По счастью, это был период, когда Корнилов на довольно длительное время ушел от стихов и писал прозу, потому что, конечно же, если можно скрыть авторство переводов, то столь сильная, ни на кого не похожая муза Корнилова, появившись под чужой фамилией, очень быстро потеряла бы свое инкогнито, и весь наш дружеский заговор, дававший Володе лишние два десятка рублей в месяц, развалился бы.
У Владимира Николаевича Корнилова до последних дней сохранилось удивительное качество: он все время ощущал себя болевой точкой этой страны и этого времени. Наверное, это хоть и несправедливо, но естественно, что болевая точка выросла за последнее десятилетие до размеров раковой опухоли.
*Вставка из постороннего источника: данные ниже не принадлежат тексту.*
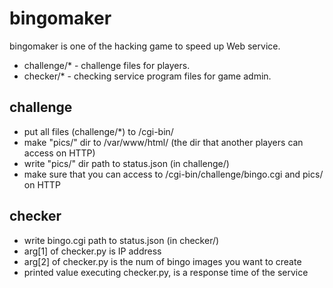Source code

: # bingomaker
bingomaker is one of the hacking game to speed up Web service. 
* challenge/* - challenge files for players.
* checker/* - checking service program files for game admin.
## challenge
* put all files (challenge/*) to /cgi-bin/
* make "pics/" dir to /var/www/html/ (the dir that another players can access on HTTP)
* write "pics/" dir path to status.json (in challenge/)
* make sure that you can access to /cgi-bin/challenge/bingo.cgi and pics/ on HTTP
## checker
* write bingo.cgi path to status.json (in checker/)
* arg[1] of checker.py is IP address
* arg[2] of checker.py is the num of bingo images you want to create
* printed value executing checker.py, is a response time of the service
Одно из стихотворений, написанных им за последние два года, кажется мне диагнозом, поставленным времени, диагнозом, поставленным не благополучным доктором, умывающим руки после осмотра больного, — это диагноз, который само время через Корнилова поставило себе.
И нет таких лекарств, которые могли бы как-то облегчить, затянуть рану, образующуюся в жизни и в литературе после смерти таких поэтов, как Владимир Корнилов.
Я — разный (Е. Евтушенко)
За пятьдесят пять лет знакомства я так и не смог определиться в простейших понятиях: кто я ему, кто он мне, как писать о нем — чинно, с именем и отчеством, или коротко, на ты, как звал его всю жизнь, что в наших совместных историях публично, а что интимно, поскольку и сам он этого не знает, а читая его автобиографическую прозу наталкиваешься на такие интимные подробности, что диву даешься, тем более что многие из них — плод поэтической фантазии — не более того. Самую точную характеристику он дал себе сам на заре его поэтической славы. Он и в самом деле «разный, натруженный и праздный, он целе- и нецелесообразный, он весь несовместимый, неудобный, застенчивый и наглый, злой и добрый» — и так далее… во все тяжкие… Тогда казалось, что это — гимн поколения, со временем стало ясно, что это выдающаяся по точности автохарактеристика. Буквально к каждому из этих и продолжающих стихотворение метафор и эпитетов я могу привести примеры, свидетелем или участником которых я был, подтверждающие его неизбывную противоречивость. Даже размышляя над названием этой главки, я вдруг понял, что и здесь существует та же неопределенность, как ее назвать:
«Женя» — никак нельзя, так зовут и мою мать, и моего сына;
«Евгений Александрович» — во-первых, я его так называл, только когда стремился его обличить или подчеркнуть дистанцию, да и мало ли Евгениев Александровичей — хоть тот же энтэвэшный Киселев;
Заочное мы его называли кто Евтух, а кто Евтух — тут вам и хорей, и ямб, и стальной зрачок петушиного, стремительно-блудливого глаза, но — фамильярно.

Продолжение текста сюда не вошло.